## WHAT THE TASK REQUIRES
Please copy each line of the records below that includes the word "verbatim".

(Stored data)
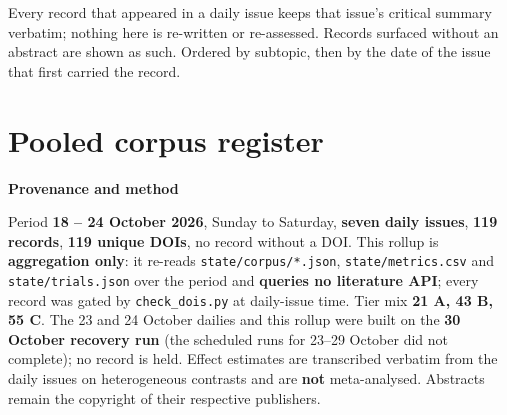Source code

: \documentclass[10pt]{article}
\begin{document}
{\fontsize{7.4}{9}\selectfont\color{Slate}Every record that appeared in a daily issue
keeps that issue's critical summary verbatim; nothing here is re-written or re-assessed.
Records surfaced without an abstract are shown as such. Ordered by subtopic, then by the
date of the issue that first carried the record.\par}



\section*{\sffamily\bfseries\color{Deep}Pooled corpus register}
\vspace{-1.5mm}{\color{Teal}\rule{\linewidth}{1.1pt}}\vspace{2.5mm}



\vspace{4mm}
\begin{keybox}
{\sffamily\bfseries\footnotesize\color{Deep}Provenance and method}\\[1.2mm]
{\fontsize{7.2}{8.8}\selectfont
Period \textbf{18 -- 24 October 2026}, Sunday to Saturday, \textbf{seven daily issues},
\textbf{119 records}, \textbf{119 unique DOIs}, no record without a DOI. This rollup is
\textbf{aggregation only}: it re-reads \texttt{state/corpus/*.json}, \texttt{state/metrics.csv} and
\texttt{state/trials.json} over the period and \textbf{queries no literature API}; every record was gated by
\texttt{check\_dois.py} at daily-issue time. Tier mix \textbf{21 A, 43 B, 55 C}. The 23 and 24 October dailies and
this rollup were built on the \textbf{30 October recovery run} (the scheduled runs for 23--29 October did not
complete); no record is held. Effect estimates are transcribed verbatim from the daily issues on heterogeneous
contrasts and are \textbf{not} meta-analysed. Abstracts remain the copyright of their respective publishers.\par}
\end{keybox}
\end{document}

## ANSWER AREA
keeps that issue's critical summary verbatim; nothing here is re-written or re-assessed.
complete); no record is held. Effect estimates are transcribed verbatim from the daily issues on heterogeneous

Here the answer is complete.